Quand les tomates rencontrent Wagner : La critique

Date : 03 / 09 / 2021 à 10h00
Sources :

Unification


À peu près n’importe qui peut faire un documentaire sur à peu près n’importe quoi. Il suffit de savoir se servir d’une caméra, voire d’un téléphone portable, et d’avoir un bon monteur/une bonne monteuse sous la main. Si vous avez la chance d’être cadreu-r-se et monteu-r-se à la fois, l’argent n’est pas vraiment un problème, tout est surtout une question de temps. Vous pouvez avoir un boulot alimentaire, tourner le weekend, monter le soir. Votre documentaire sera fini quand il sera fini, personne ne l’attend de toute façon. Après vous l’envoyez dans les festivals, et vous croisez les doigts que l’un d’entre-eux accepte de sélectionner votre film.

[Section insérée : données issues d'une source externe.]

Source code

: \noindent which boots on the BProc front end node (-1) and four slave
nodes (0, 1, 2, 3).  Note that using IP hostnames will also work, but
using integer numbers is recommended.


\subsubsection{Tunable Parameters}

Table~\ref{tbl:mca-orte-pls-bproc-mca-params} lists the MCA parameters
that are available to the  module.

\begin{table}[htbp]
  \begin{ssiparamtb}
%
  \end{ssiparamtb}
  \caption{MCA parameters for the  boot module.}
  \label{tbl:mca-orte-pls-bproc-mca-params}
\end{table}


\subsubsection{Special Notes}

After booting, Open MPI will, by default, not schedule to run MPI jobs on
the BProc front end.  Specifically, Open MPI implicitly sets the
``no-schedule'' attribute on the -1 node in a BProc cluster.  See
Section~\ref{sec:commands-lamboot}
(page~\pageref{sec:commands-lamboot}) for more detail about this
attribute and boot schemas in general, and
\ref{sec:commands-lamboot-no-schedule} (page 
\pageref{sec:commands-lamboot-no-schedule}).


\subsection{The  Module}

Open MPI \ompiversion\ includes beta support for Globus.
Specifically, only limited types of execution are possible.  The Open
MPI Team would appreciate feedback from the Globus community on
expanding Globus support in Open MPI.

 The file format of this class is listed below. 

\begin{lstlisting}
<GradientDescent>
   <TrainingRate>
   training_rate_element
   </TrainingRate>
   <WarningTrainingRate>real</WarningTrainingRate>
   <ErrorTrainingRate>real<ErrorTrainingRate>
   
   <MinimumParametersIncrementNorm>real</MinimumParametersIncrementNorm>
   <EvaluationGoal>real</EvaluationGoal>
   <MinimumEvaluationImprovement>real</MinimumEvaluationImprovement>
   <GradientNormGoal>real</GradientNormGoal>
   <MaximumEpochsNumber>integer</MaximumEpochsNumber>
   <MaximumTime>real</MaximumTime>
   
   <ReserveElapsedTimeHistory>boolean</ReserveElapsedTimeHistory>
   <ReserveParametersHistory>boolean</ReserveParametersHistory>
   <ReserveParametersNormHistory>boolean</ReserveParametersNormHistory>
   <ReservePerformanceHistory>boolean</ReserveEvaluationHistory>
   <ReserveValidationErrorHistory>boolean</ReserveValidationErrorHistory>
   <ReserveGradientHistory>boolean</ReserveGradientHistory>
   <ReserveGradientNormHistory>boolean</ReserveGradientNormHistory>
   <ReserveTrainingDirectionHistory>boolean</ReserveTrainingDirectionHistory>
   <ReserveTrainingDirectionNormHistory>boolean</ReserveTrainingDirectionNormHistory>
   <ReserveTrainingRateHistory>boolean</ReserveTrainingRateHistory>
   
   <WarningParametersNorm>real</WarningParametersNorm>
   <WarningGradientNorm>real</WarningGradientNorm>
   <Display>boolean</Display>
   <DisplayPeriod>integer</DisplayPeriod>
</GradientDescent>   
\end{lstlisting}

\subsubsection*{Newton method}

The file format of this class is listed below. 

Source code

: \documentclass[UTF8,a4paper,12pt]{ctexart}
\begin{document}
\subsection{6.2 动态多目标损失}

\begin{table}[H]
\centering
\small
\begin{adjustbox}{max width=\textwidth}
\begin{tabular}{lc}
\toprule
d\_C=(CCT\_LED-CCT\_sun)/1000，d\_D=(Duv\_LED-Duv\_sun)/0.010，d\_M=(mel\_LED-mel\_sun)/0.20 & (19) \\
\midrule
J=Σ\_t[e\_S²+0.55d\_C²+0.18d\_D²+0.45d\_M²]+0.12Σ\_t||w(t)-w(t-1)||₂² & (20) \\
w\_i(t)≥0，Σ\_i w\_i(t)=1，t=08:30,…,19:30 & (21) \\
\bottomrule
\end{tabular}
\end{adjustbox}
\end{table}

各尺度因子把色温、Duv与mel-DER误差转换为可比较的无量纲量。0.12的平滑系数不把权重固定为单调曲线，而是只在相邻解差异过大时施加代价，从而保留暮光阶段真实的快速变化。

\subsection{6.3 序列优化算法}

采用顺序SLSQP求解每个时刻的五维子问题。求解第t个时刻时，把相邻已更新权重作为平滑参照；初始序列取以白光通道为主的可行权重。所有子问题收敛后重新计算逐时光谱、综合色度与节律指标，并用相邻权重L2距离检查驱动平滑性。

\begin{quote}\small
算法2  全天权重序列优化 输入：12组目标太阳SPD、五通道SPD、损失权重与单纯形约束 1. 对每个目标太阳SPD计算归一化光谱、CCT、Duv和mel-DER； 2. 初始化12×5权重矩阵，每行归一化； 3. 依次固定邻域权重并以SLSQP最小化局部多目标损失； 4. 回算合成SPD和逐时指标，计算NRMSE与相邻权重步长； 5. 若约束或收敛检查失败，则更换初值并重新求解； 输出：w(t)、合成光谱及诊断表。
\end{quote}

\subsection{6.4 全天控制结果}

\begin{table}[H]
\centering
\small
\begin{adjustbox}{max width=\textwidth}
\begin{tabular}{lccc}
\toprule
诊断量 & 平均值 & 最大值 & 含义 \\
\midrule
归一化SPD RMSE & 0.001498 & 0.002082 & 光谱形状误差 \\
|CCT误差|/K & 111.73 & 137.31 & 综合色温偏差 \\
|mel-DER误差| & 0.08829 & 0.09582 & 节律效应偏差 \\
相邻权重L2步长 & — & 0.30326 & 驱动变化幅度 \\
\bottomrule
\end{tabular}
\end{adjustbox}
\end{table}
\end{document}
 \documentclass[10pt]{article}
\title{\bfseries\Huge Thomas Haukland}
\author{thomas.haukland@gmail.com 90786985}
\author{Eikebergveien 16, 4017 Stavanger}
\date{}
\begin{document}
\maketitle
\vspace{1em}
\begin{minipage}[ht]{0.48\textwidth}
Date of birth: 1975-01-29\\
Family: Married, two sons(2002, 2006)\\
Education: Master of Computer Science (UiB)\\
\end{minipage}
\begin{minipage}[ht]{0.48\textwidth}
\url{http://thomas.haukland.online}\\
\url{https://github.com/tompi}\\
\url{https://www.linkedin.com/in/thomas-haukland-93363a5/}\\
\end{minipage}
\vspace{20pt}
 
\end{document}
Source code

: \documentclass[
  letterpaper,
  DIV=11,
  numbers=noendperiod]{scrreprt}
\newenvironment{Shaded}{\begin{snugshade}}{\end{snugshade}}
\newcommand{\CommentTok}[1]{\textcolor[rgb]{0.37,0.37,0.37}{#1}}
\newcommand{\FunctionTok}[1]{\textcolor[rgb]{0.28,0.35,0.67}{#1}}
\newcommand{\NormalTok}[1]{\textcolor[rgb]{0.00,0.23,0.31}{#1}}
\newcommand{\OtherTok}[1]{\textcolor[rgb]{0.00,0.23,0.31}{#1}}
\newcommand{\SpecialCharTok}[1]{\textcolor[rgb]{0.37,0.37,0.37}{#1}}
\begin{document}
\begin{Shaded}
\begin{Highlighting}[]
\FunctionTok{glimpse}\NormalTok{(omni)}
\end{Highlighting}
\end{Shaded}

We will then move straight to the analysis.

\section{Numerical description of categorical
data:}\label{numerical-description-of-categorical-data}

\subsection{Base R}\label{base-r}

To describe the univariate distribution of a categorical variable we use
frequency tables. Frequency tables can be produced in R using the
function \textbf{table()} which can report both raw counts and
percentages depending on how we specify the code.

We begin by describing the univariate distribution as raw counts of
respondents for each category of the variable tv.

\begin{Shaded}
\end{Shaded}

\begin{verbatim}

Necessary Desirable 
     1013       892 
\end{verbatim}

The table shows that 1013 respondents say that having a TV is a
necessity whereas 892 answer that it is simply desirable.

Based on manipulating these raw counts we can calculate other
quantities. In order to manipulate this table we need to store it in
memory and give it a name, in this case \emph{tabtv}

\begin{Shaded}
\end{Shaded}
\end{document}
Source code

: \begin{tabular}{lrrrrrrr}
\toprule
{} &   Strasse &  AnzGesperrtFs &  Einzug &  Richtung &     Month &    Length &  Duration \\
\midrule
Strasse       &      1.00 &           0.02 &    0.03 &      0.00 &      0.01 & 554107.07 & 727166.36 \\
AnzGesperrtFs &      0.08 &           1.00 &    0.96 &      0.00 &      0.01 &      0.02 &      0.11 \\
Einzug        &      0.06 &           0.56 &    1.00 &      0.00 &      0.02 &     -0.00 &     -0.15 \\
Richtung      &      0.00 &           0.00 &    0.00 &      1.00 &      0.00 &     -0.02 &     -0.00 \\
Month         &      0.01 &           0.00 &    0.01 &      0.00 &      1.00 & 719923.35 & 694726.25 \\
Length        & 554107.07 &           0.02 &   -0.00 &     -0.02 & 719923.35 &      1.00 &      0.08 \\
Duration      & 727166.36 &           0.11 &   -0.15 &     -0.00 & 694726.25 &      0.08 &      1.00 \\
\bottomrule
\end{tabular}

Il ne vous reste plus qu’à trouver le bon sujet. Et ça, ça non plus, ce n’est pas un problème. Car il y aura toujours un public pour s’intéresser à ce qui vous intéresse. Un documentaire sur les chroniqueurs d’Unif ? Imaginez la cible : les lecteurs d’Unif, les nerds et les geeks (ils sont légion), les contributeurs de sites web... Tout dépend de l’angle sous lequel vous abordez votre histoire, et des personnages que vous mettrez en lumière : celui qui écrit des romans-fleuves, celle qui a toujours la remarque sarcastique (ça, c’est moi !), le fan de SF puriste qui met le doigt sur toutes les incohérences... Qui sont-ils ? Pourquoi écrivent-ils pour Unif ? Qu’est-ce qui les passionne ?... Un angle, voyons... s’ils devaient écrire leur film idéal, qu’est-ce qu’ils y mettraient ? On réunit tous les chroniqueurs, on crée une writers’ room, et on alterne les plans où ils nous parlent d’eux et les plans où ils écrivent ensemble un scénario, certains peut-être, pour la première fois de leur vie. Je suis sûre que maintenant que je vous ai mis l’eau à la bouche, vous aimeriez le voir, ce documentaire ! Et c’est pour ça que j’aime tellement le genre : c’est à la portée de tous et c’est universel.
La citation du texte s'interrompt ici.